Die jüngsten Aussagen von WestLB-Chef Alexander Stuhlmann kommentierte Holtmann zurückhaltend: „Ich halte das Zitat für etwas rasant.“ Stuhlmann hatte gewarnt, die deutsche Finanzbranche sei in einer „nicht unkritischen Situation“. Für die Banken werde es schwerer, Geld am Kapitalmarkt zu besorgen. An den Märkten sei zu spüren, dass ausländische Partner nicht mehr so leicht Kreditlinien zur Verfügung stellen. Daher könnten weitere Institute in Schwierigkeiten geraten. „Ich glaube, dass es sich in den nächsten Monaten entspannen wird“, sagte Holtmann. Er räumte allerdings ein, dass die mangelnde Bereitschaft, sich untereinander Geld zu leihen, die deutschen Banken auf längere Sicht in Schwierigkeiten bringen könnte. „Wir haben Aktiva, die im Moment nicht sehr beweglich sind. Wenn das lange anhält, wird es problematisch.“
Holtmann erklärte zudem, dass über Ratings zu diskutieren sein wird und die Finanzkrise für viele Banker durchaus etwas Lehrreiches hat. „Vielleicht haben wir alle vergessen, dass Banken auch etwas mit Gefühl zu tun haben. Offenbar gibt es da etwas, das nicht mit Kennzahlen zu erfassen ist.“ Eine größere Nähe zwischen Bank und Kunden käme den Sparkassen sehr gelegen, betonte Holtmann mit Blick auf die starke Präsenz seiner Institute in der Fläche.
Auch, wenn die Schließung einer Filiale angesichts der Bevölkerungsentwicklung im Osten oft wirtschaftlicher wäre, will man sich nicht aus der Region zurückziehen.
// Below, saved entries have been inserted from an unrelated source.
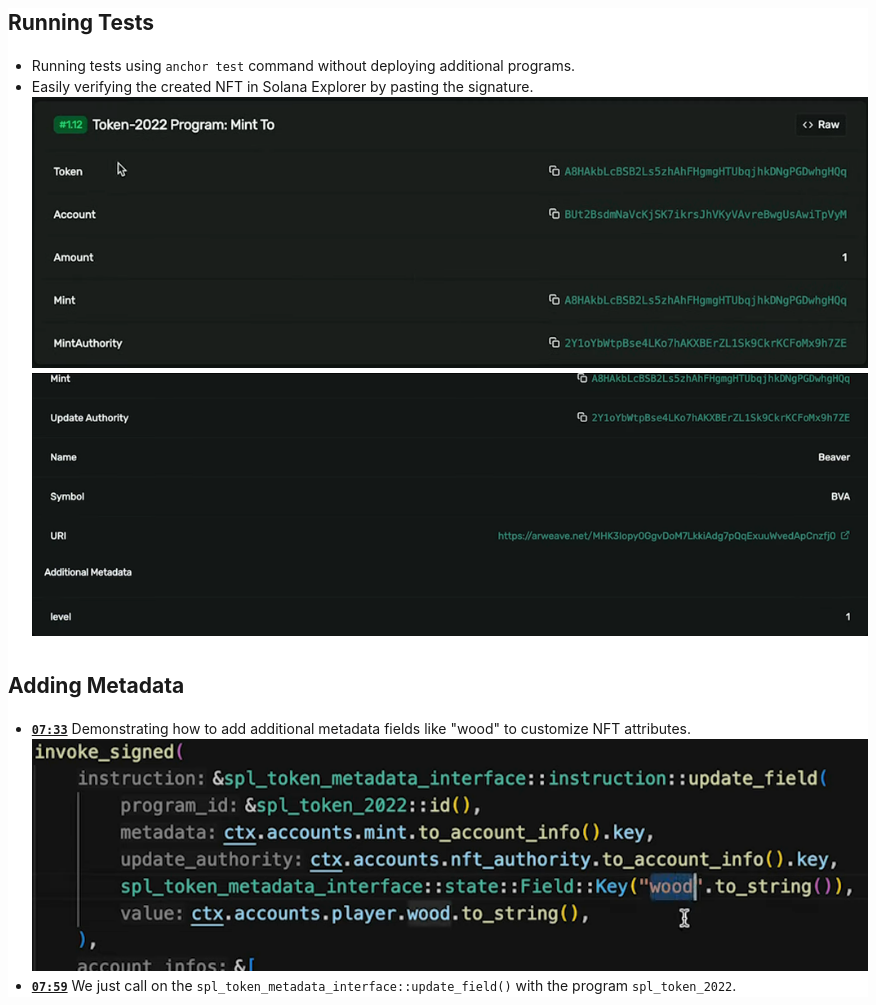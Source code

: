 ## Running Tests

- Running tests using `anchor test` command without deploying additional programs.
- Easily verifying the created NFT in Solana Explorer by pasting the signature.
  ![](images/2024-03-31-15-52-56.png)
  ![](images/2024-03-31-15-54-09.png)

## Adding Metadata

- [**`07:33`**](https://www.youtube.com/watch?v=n-ym1utpzhk?t=453) Demonstrating how to add additional metadata fields like "wood" to customize NFT attributes.
  ![](images/2024-03-31-16-03-46.png)
- [**`07:59`**](https://www.youtube.com/watch?v=n-ym1utpzhk?t=479) We just call on the  `spl_token_metadata_interface::update_field()` with the program `spl_token_2022`.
Schließlich finanzierten die Sparkassen noch immer jede zweite Existenzgründung. Insgesamt gelte, dass trotz des Wirtschaftsaufschwungs und des spürbaren Rückgangs der Arbeitslosigkeit auch in Ostdeutschland die Kunden der 58 Mitgliedssparkassen im Verband nach wie vor weniger finanziellen Spielraum als Sparkassenkunden in Westdeutschland haben. Im Schnitt verfügen die Kunden der OSV-Sparkassen und ihrer Verbundpartner durchschnittlich über ein Vermögen von 11 500 Euro, in Westdeutschland sind dies 16 000 Euro.
Insgesamt ist man beim OSV mit dem Geschäftsverlauf des ersten Halbjahrs zufrieden: Das Einlagevolumen wuchs bis Ende Juni um 0,4 Prozent auf 74,5 Milliarden Euro im Vergleich zum Vorjahresstichtag. Der Kreditbestand verminderte sich um 0,6 Prozent auf 35,5 Milliarden Euro. „Die Unternehmen bauen Schulden ab“, stellte Holtmann dazu fest.